Items from a data source -
================

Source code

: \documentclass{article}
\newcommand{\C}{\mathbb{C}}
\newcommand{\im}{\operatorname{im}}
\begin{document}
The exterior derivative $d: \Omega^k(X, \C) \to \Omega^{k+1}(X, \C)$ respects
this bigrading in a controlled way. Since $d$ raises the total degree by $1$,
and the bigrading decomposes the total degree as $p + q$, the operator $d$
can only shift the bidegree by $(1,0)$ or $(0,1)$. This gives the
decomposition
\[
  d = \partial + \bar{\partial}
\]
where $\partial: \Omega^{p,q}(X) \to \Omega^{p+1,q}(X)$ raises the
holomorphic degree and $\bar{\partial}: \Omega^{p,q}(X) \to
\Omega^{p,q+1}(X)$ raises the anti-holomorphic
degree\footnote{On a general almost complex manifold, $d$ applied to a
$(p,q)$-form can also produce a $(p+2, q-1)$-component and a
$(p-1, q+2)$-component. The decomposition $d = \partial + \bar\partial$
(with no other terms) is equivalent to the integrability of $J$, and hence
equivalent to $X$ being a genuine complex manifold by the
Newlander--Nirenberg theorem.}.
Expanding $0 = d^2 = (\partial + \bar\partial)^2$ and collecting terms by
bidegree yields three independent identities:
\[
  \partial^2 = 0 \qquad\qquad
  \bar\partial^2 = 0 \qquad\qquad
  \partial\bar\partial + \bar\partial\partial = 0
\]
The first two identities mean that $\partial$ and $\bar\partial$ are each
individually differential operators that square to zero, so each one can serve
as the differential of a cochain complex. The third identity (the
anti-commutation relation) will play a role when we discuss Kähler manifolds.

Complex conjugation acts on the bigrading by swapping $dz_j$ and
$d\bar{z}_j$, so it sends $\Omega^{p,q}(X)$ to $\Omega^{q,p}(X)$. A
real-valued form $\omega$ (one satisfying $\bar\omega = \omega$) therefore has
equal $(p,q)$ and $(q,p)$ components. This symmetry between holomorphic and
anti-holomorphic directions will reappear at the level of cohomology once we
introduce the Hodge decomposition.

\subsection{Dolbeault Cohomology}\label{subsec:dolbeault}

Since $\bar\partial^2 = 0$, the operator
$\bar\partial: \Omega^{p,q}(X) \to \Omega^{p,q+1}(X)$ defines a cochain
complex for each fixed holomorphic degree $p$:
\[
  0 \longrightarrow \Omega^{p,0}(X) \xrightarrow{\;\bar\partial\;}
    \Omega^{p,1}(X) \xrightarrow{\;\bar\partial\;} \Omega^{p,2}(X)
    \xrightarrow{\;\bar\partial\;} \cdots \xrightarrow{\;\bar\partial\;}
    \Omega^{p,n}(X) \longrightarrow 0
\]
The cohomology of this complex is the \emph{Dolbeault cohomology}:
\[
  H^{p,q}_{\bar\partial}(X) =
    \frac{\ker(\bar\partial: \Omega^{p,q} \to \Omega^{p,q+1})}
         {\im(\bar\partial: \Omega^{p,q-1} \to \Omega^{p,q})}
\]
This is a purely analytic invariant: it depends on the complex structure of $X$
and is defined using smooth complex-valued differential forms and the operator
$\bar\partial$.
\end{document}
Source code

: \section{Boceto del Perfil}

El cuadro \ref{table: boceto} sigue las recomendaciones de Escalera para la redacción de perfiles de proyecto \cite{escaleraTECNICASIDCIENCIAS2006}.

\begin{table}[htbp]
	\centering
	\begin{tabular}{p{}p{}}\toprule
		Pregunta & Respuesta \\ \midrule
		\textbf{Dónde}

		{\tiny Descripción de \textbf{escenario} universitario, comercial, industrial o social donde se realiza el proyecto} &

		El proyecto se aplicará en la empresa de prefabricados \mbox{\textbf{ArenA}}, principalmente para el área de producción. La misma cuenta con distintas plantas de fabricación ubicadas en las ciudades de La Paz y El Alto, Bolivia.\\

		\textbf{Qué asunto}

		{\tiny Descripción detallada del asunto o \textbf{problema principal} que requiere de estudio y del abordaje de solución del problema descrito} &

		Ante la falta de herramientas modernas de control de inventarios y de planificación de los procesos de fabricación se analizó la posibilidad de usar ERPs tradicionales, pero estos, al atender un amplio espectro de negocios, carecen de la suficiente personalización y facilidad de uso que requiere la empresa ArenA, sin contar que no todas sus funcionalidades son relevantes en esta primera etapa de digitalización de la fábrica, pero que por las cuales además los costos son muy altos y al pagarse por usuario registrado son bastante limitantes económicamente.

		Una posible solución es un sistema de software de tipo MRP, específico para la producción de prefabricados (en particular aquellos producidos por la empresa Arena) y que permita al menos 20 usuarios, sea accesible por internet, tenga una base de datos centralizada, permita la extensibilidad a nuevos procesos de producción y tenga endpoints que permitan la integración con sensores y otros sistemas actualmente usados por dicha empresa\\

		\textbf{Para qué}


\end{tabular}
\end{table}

================

What to work on - Could you transcribe the records in full, exactly?

Answer below -
Source code

: \documentclass{article}
\newcommand{\C}{\mathbb{C}}
\newcommand{\im}{\operatorname{im}}
\begin{document}
The exterior derivative $d: \Omega^k(X, \C) \to \Omega^{k+1}(X, \C)$ respects
this bigrading in a controlled way. Since $d$ raises the total degree by $1$,
and the bigrading decomposes the total degree as $p + q$, the operator $d$
can only shift the bidegree by $(1,0)$ or $(0,1)$. This gives the
decomposition
\[
  d = \partial + \bar{\partial}
\]
where $\partial: \Omega^{p,q}(X) \to \Omega^{p+1,q}(X)$ raises the
holomorphic degree and $\bar{\partial}: \Omega^{p,q}(X) \to
\Omega^{p,q+1}(X)$ raises the anti-holomorphic
degree\footnote{On a general almost complex manifold, $d$ applied to a
$(p,q)$-form can also produce a $(p+2, q-1)$-component and a
$(p-1, q+2)$-component. The decomposition $d = \partial + \bar\partial$
(with no other terms) is equivalent to the integrability of $J$, and hence
equivalent to $X$ being a genuine complex manifold by the
Newlander--Nirenberg theorem.}.
Expanding $0 = d^2 = (\partial + \bar\partial)^2$ and collecting terms by
bidegree yields three independent identities:
\[
  \partial^2 = 0 \qquad\qquad
  \bar\partial^2 = 0 \qquad\qquad
  \partial\bar\partial + \bar\partial\partial = 0
\]
The first two identities mean that $\partial$ and $\bar\partial$ are each
individually differential operators that square to zero, so each one can serve
as the differential of a cochain complex. The third identity (the
anti-commutation relation) will play a role when we discuss Kähler manifolds.

Complex conjugation acts on the bigrading by swapping $dz_j$ and
$d\bar{z}_j$, so it sends $\Omega^{p,q}(X)$ to $\Omega^{q,p}(X)$. A
real-valued form $\omega$ (one satisfying $\bar\omega = \omega$) therefore has
equal $(p,q)$ and $(q,p)$ components. This symmetry between holomorphic and
anti-holomorphic directions will reappear at the level of cohomology once we
introduce the Hodge decomposition.

\subsection{Dolbeault Cohomology}\label{subsec:dolbeault}

Since $\bar\partial^2 = 0$, the operator
$\bar\partial: \Omega^{p,q}(X) \to \Omega^{p,q+1}(X)$ defines a cochain
complex for each fixed holomorphic degree $p$:
\[
  0 \longrightarrow \Omega^{p,0}(X) \xrightarrow{\;\bar\partial\;}
    \Omega^{p,1}(X) \xrightarrow{\;\bar\partial\;} \Omega^{p,2}(X)
    \xrightarrow{\;\bar\partial\;} \cdots \xrightarrow{\;\bar\partial\;}
    \Omega^{p,n}(X) \longrightarrow 0
\]
The cohomology of this complex is the \emph{Dolbeault cohomology}:
\[
  H^{p,q}_{\bar\partial}(X) =
    \frac{\ker(\bar\partial: \Omega^{p,q} \to \Omega^{p,q+1})}
         {\im(\bar\partial: \Omega^{p,q-1} \to \Omega^{p,q})}
\]
This is a purely analytic invariant: it depends on the complex structure of $X$
and is defined using smooth complex-valued differential forms and the operator
$\bar\partial$.
\end{document}
Source code

: \section{Boceto del Perfil}

El cuadro \ref{table: boceto} sigue las recomendaciones de Escalera para la redacción de perfiles de proyecto \cite{escaleraTECNICASIDCIENCIAS2006}.

\begin{table}[htbp]
	\centering
	\begin{tabular}{p{}p{}}\toprule
		Pregunta & Respuesta \\ \midrule
		\textbf{Dónde}

		{\tiny Descripción de \textbf{escenario} universitario, comercial, industrial o social donde se realiza el proyecto} &

		El proyecto se aplicará en la empresa de prefabricados \mbox{\textbf{ArenA}}, principalmente para el área de producción. La misma cuenta con distintas plantas de fabricación ubicadas en las ciudades de La Paz y El Alto, Bolivia.\\

		\textbf{Qué asunto}

		{\tiny Descripción detallada del asunto o \textbf{problema principal} que requiere de estudio y del abordaje de solución del problema descrito} &

		Ante la falta de herramientas modernas de control de inventarios y de planificación de los procesos de fabricación se analizó la posibilidad de usar ERPs tradicionales, pero estos, al atender un amplio espectro de negocios, carecen de la suficiente personalización y facilidad de uso que requiere la empresa ArenA, sin contar que no todas sus funcionalidades son relevantes en esta primera etapa de digitalización de la fábrica, pero que por las cuales además los costos son muy altos y al pagarse por usuario registrado son bastante limitantes económicamente.

		Una posible solución es un sistema de software de tipo MRP, específico para la producción de prefabricados (en particular aquellos producidos por la empresa Arena) y que permita al menos 20 usuarios, sea accesible por internet, tenga una base de datos centralizada, permita la extensibilidad a nuevos procesos de producción y tenga endpoints que permitan la integración con sensores y otros sistemas actualmente usados por dicha empresa\\

		\textbf{Para qué}


\end{tabular}
\end{table}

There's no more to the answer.